Era il 7 gennaio del 1839 quando lo studioso Francois Arago, all’Accademia francese di Scienze, presentò ufficialmente il dagherrotipo messo a punto dal francese Louis Jacques Mandé Daguerre. La storia ci racconta che tuttavia la prima fotografia nota sia stata scattata addirittura 13 anni prima, da Joseph Nicéphore Niépce, con cui Daguerre aveva collaborato. Niépce catturò l’immagine del panorama che vedeva dalla finestra della sua casa a Le Gras, sfruttando le capacità d’annerimento del bitume di Giudea su una lastra di peltro, con una posa di circa otto ore. Da quest’idea nacque la tecnica della dagherrotipia che forniva un’unica copia positiva dell’immagine, non riproducibile, su supporto in rame su cui era applicato uno strato d’argento. La fotocamera per la dagherrotipia è composta da due scatole di legno (scorrevoli una dentro l’altra per consentire la messa a fuoco), una fessura per la lastra di rame sul retro e frontalmente un obiettivo fisso, in vetro e ottone.
In quegli anni la fotografia è in realtà nell’aria. Dalla Gran Bretagna Henry Fox-Talbot si affretta a pubblicare la sua invenzione, il calotipo, un negativo fotografico su carta che permette la stampa di più copie. Fox-Talbot risolve così alcuni dei problemi più gravi del dagherrotipo, fragile e costoso nei materiali e soprattutto in copia unica, ma ineguagliabile per nitidezza. Un altro parigino, Hippolyte Bayard sviluppa in contemporanea un propria tecnica che permette la riproduzione di più copie, ma Aragon, deciso a favorire Daguerre, lo allontana dalla ribalta: la foto più celebre di Bayard realizzata con la sua tecnica è un autoritratto fotografico in cui appare come un annegato, esplicitando il senso sarcastico nella didascalia.

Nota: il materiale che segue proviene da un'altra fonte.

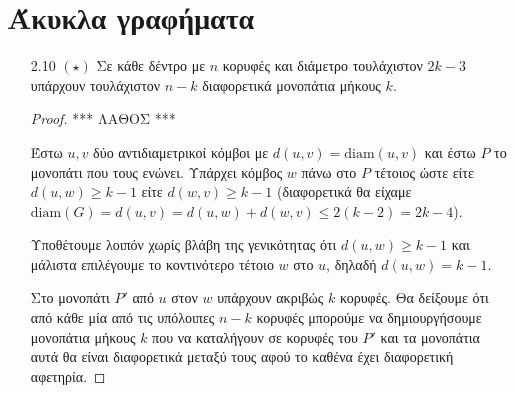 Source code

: \documentclass[a4paper, oneside, 11pt]{article}
\begin{document}
\section{Άκυκλα γραφήματα}

\begin{enumerate}
   \item[2.10 $(\star)$]
      Σε κάθε δέντρο με $n$ κορυφές και διάμετρο τουλάχιστον
      $2k - 3$ υπάρχουν τουλάχιστον $n-k$ διαφορετικά μονοπάτια
      μήκους $k$.

      \begin{proof}

      *** ΛΑΘΟΣ ***

      Έστω $u, v$ δύο αντιδιαμετρικοί κόμβοι με $d(u, v) = \text{diam}(u, v)$
      και έστω $P$ το μονοπάτι που τους ενώνει. Υπάρχει κόμβος $w$ πάνω στο
      $P$ τέτοιος ώστε είτε $d(u, w) \geq k-1$ είτε $d(w, v) \geq k-1$
      (διαφορετικά θα είχαμε $\text{diam}(G) = d(u, v) = d(u, w) + d(w, v) \leq
      2(k-2) = 2k - 4$).

      Υποθέτουμε λοιπόν χωρίς βλάβη της γενικότητας ότι $d(u, w) \geq k-1$
      και μάλιστα επιλέγουμε το κοντινότερο τέτοιο $w$ στο $u$, δηλαδή
      $d(u, w) = k-1$.
      
      Στο μονοπάτι $P'$ από $u$ στον $w$ υπάρχουν ακριβώς $k$ κορυφές.
      Θα δείξουμε ότι από κάθε μία από τις υπόλοιπες $n-k$ κορυφές
      μπορούμε να δημιουργήσουμε μονοπάτια μήκους $k$ που να καταλήγουν
      σε κορυφές του $P'$ και τα μονοπάτια αυτά θα είναι διαφορετικά
      μεταξύ τους αφού το καθένα έχει διαφορετική αφετηρία.

      \end{proof}
\end{enumerate}
\end{document}
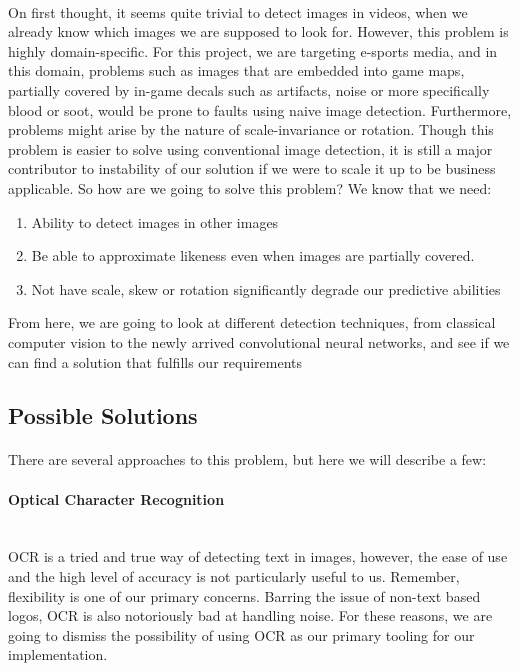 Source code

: \documentclass{article}
\begin{document}
\paragraph{}
On first thought, it seems quite trivial to detect images 
in videos, when we already know which images we are supposed
to look for. However, this problem is highly domain-specific.
For this project, we are targeting e-sports media, and in this domain,
problems such as images that are embedded
into game maps, partially covered by in-game decals such as
artifacts, noise or more specifically blood or soot, would
be prone to faults using naive image detection.  
\newline\newline
Furthermore, problems might arise by the nature of
scale-invariance or rotation.  
Though this problem is easier to solve using conventional
image detection, it is still a major contributor to instability
of our solution if we were to scale it up to be business
applicable.  So how are we going to solve this problem? 
We know that we need:

\begin{enumerate}
  \item Ability to detect images in other images
  \item Be able to approximate likeness even when images are partially covered. 
  \item Not have scale, skew or rotation significantly degrade our predictive abilities
\end{enumerate}
From here, we are going to look at different detection
techniques, from classical computer vision to the newly
arrived convolutional neural networks, and see if we can
find a solution that fulfills our requirements


\subsection{Possible Solutions}
\paragraph{}
There are several approaches to this problem, but here we will describe a few:
\paragraph{Optical Character Recognition} \mbox{}\\

OCR is a tried and true way of detecting text in images,
however, the ease of use and the high level of accuracy is
not particularly useful to us. Remember, flexibility is one
of our primary concerns.  Barring the issue of non-text based
logos, OCR is also notoriously bad at handling noise. For
these reasons, we are going to dismiss the possibility of
using OCR as our primary tooling for our implementation.
\end{document}
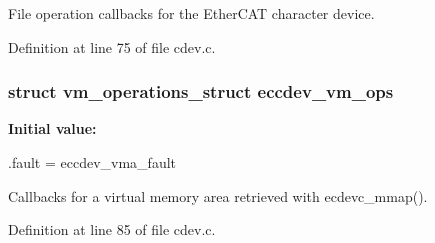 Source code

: \-File operation callbacks for the \-Ether\-C\-A\-T character device. 



\-Definition at line 75 of file cdev.\-c.

\subsubsection[{eccdev\-\_\-vm\-\_\-ops}]{\setlength{\rightskip}{0pt plus 5cm}struct vm\-\_\-operations\-\_\-struct {\bf eccdev\-\_\-vm\-\_\-ops}}\label{cdev_8c_ac0b3a174ec0e5531598931789b842ca0}
{\bfseries \-Initial value\-:}
\begin{DoxyCode}
 {

    .fault = eccdev_vma_fault



}
\end{DoxyCode}


\-Callbacks for a virtual memory area retrieved with ecdevc\-\_\-mmap(). 



\-Definition at line 85 of file cdev.\-c.

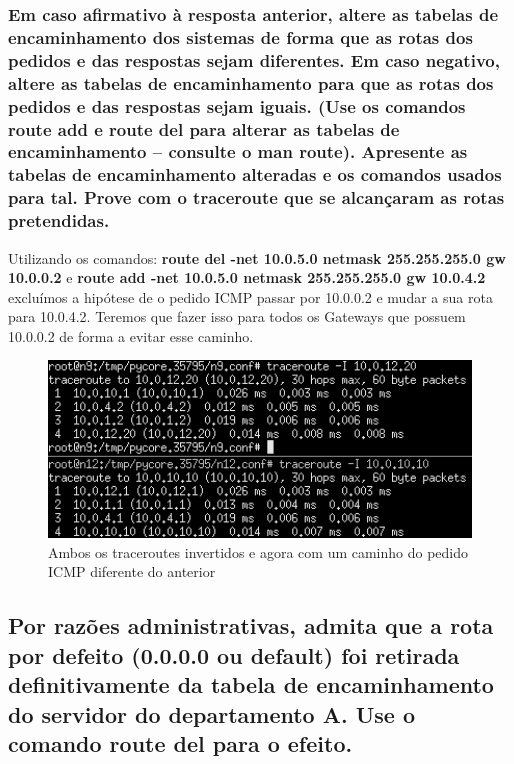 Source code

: \documentclass{article}
\begin{document}
\subsubsection{Em caso afirmativo à resposta anterior, altere as tabelas de
encaminhamento dos sistemas de forma que as rotas dos pedidos
e das respostas sejam diferentes. Em caso negativo, altere as
tabelas de encaminhamento para que as rotas dos pedidos e das
respostas sejam iguais. (Use os comandos route add e route del
para alterar as tabelas de encaminhamento – consulte o man
route). Apresente as tabelas de encaminhamento alteradas e os
comandos usados para tal. Prove com o traceroute que se
alcançaram as rotas pretendidas.}

Utilizando os comandos: \textbf{route del -net 10.0.5.0 netmask 255.255.255.0 gw 10.0.0.2} e  \textbf{route add -net 10.0.5.0 netmask 255.255.255.0 gw 10.0.4.2} excluímos a hipótese de o pedido ICMP passar por 10.0.0.2 e mudar a sua rota para 10.0.4.2. Teremos que fazer isso para todos os Gateways que possuem 10.0.0.2 de forma a evitar esse caminho.

\begin{figure}[h]
    \centering
    \includegraphics[width=1\textwidth]{images/routes.png}
    \caption{\label{fig:pacote}Ambos os traceroutes invertidos e agora com um caminho do pedido ICMP diferente do anterior}
\end{figure}

\subsection{Por razões administrativas, admita que a rota por defeito (0.0.0.0 ou default) foi retirada definitivamente da tabela de encaminhamento do servidor do departamento A. Use o comando route del para o efeito.}
\end{document}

A Milano, nel finire d’anno, Alessandro Duroni inizia l’importazione dei primi apparecchi Daguerre-Giroux. La fotografia inizia a dilagare e tutti coloro che potevano permettersi l’acquisto di uno dei suddetti apparecchi (abbastanza costosi, scomodi e limitati alla sola fotografia di ritratto e paesaggio) fotografavano con gioia indescrivibile qualunque cosa, anche la più insignificante, emozionandosi per il risultato ottenuto.
Ma il dagherrotipo ha vita breve, proprio perché a soppianterla sin dal 1841 è la fotografia analogica. I primi esperimenti, in Inghilterra, sono quelli di William Henry Fox Talbot che crea il metodo chiamato calotipia e basato sull’utilizzo di un negativo di carta. Circa 50 anni dopo, nel 1888 nascono la Kodak N.1 e la pellicola avvolgibile, che fanno diventare la fotografia un hobby possibile per chiunque. L’era dei rullini avvolgibili dura circa un secolo e termina con l’arrivo delle foto digitali scattate da macchine fotografiche che utilizzano, al posto della pellicola fotosensibile, un sensore in grado di catturare l’immagine e che adesso sono installate in tutti gli smartphone.